_Work request_
Nothing after the line with "1.5 ) (−0.5,1.5)" belongs in the copy; extract the lines below from the top through that line, pictures left out.

_Document images with source code_

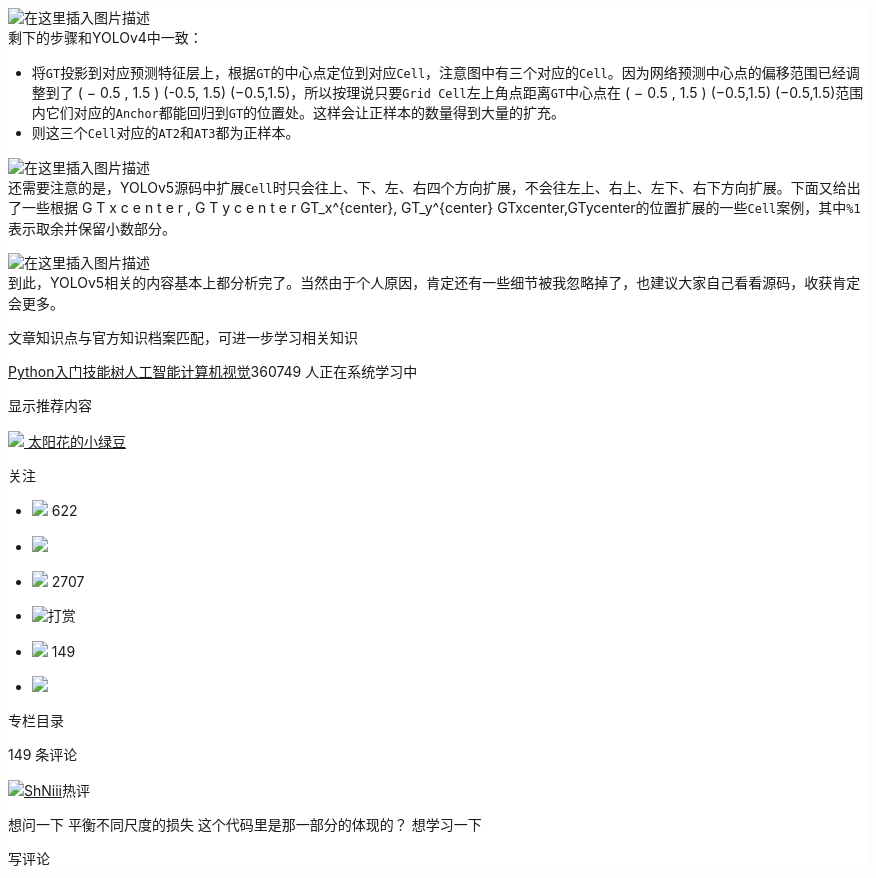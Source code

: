 ![在这里插入图片描述](https://img-blog.csdnimg.cn/95404cd4e7014fef9698b7b6f4fb5b90.png?x-oss-process=image/watermark,type_d3F5LXplbmhlaQ,shadow_50,text_Q1NETiBA5aSq6Ziz6Iqx55qE5bCP57u_6LGG,size_20,color_FFFFFF,t_70,g_se,x_16)  
剩下的步骤和YOLOv4中一致：

- 将`GT`投影到对应预测特征层上，根据`GT`的中心点定位到对应`Cell`，注意图中有三个对应的`Cell`。因为网络预测中心点的偏移范围已经调整到了 ( − 0.5 , 1.5 ) (-0.5, 1.5) (−0.5,1.5)，所以按理说只要`Grid Cell`左上角点距离`GT`中心点在 ( − 0.5 , 1.5 ) (−0.5,1.5) (−0.5,1.5)范围内它们对应的`Anchor`都能回归到`GT`的位置处。这样会让正样本的数量得到大量的扩充。
- 则这三个`Cell`对应的`AT2`和`AT3`都为正样本。

![在这里插入图片描述](https://img-blog.csdnimg.cn/159ee1869a684cd584339a04a3eb1ace.png?x-oss-process=image/watermark,type_d3F5LXplbmhlaQ,shadow_50,text_Q1NETiBA5aSq6Ziz6Iqx55qE5bCP57u_6LGG,size_20,color_FFFFFF,t_70,g_se,x_16)  
还需要注意的是，YOLOv5源码中扩展`Cell`时只会往上、下、左、右四个方向扩展，不会往左上、右上、左下、右下方向扩展。下面又给出了一些根据 G T x c e n t e r , G T y c e n t e r GT_x^{center}, GT_y^{center} GTxcenter​,GTycenter​的位置扩展的一些`Cell`案例，其中`%1`表示取余并保留小数部分。

![在这里插入图片描述](https://img-blog.csdnimg.cn/039b21ab9c014856b4dd5c8d5fab2f42.png?x-oss-process=image/watermark,type_d3F5LXplbmhlaQ,shadow_50,text_Q1NETiBA5aSq6Ziz6Iqx55qE5bCP57u_6LGG,size_20,color_FFFFFF,t_70,g_se,x_16)  
到此，YOLOv5相关的内容基本上都分析完了。当然由于个人原因，肯定还有一些细节被我忽略掉了，也建议大家自己看看源码，收获肯定会更多。

文章知识点与官方知识档案匹配，可进一步学习相关知识

[Python入门技能树](https://edu.csdn.net/skill/python/python-3-247?utm_source=csdn_ai_skill_tree_blog)[人工智能](https://edu.csdn.net/skill/python/python-3-247?utm_source=csdn_ai_skill_tree_blog)[计算机视觉](https://edu.csdn.net/skill/python/python-3-247?utm_source=csdn_ai_skill_tree_blog)360749 人正在系统学习中

  

显示推荐内容

 [![](https://profile-avatar.csdnimg.cn/eed9705f29ba4e02baf23a694d103b29_qq_37541097.jpg!1) 太阳花的小绿豆](https://blog.csdn.net/qq_37541097)

关注

-  ![](https://csdnimg.cn/release/blogv2/dist/pc/img/newHeart2021Black.png) 622
- ![](https://csdnimg.cn/release/blogv2/dist/pc/img/newUnHeart2021Black.png)
-  ![](https://csdnimg.cn/release/blogv2/dist/pc/img/newCollectBlack.png) 2707
- ![打赏](https://csdnimg.cn/release/blogv2/dist/pc/img/newRewardBlack.png)
-  ![](https://csdnimg.cn/release/blogv2/dist/pc/img/newComment2021Black.png) 149

- ![](https://csdnimg.cn/release/blogv2/dist/pc/img/newShareBlack.png)

专栏目录

149 条评论

[![](https://profile-avatar.csdnimg.cn/4b450b65aad6432eab71c387c0763128_weixin_43599057.jpg!1)ShNiii](https://blog.csdn.net/weixin_43599057)热评

想问一下 平衡不同尺度的损失 这个代码里是那一部分的体现的？ 想学习一下

写评论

_Result of this task_
Source code

: ![在这里插入图片描述](https://img-blog.csdnimg.cn/95404cd4e7014fef9698b7b6f4fb5b90.png?x-oss-process=image/watermark,type_d3F5LXplbmhlaQ,shadow_50,text_Q1NETiBA5aSq6Ziz6Iqx55qE5bCP57u_6LGG,size_20,color_FFFFFF,t_70,g_se,x_16)  
剩下的步骤和YOLOv4中一致：

- 将`GT`投影到对应预测特征层上，根据`GT`的中心点定位到对应`Cell`，注意图中有三个对应的`Cell`。因为网络预测中心点的偏移范围已经调整到了 ( − 0.5 , 1.5 ) (-0.5, 1.5) (−0.5,1.5)，所以按理说只要`Grid Cell`左上角点距离`GT`中心点在 ( − 0.5 , 1.5 ) (−0.5,1.5) (−0.5,1.5)范围内它们对应的`Anchor`都能回归到`GT`的位置处。这样会让正样本的数量得到大量的扩充。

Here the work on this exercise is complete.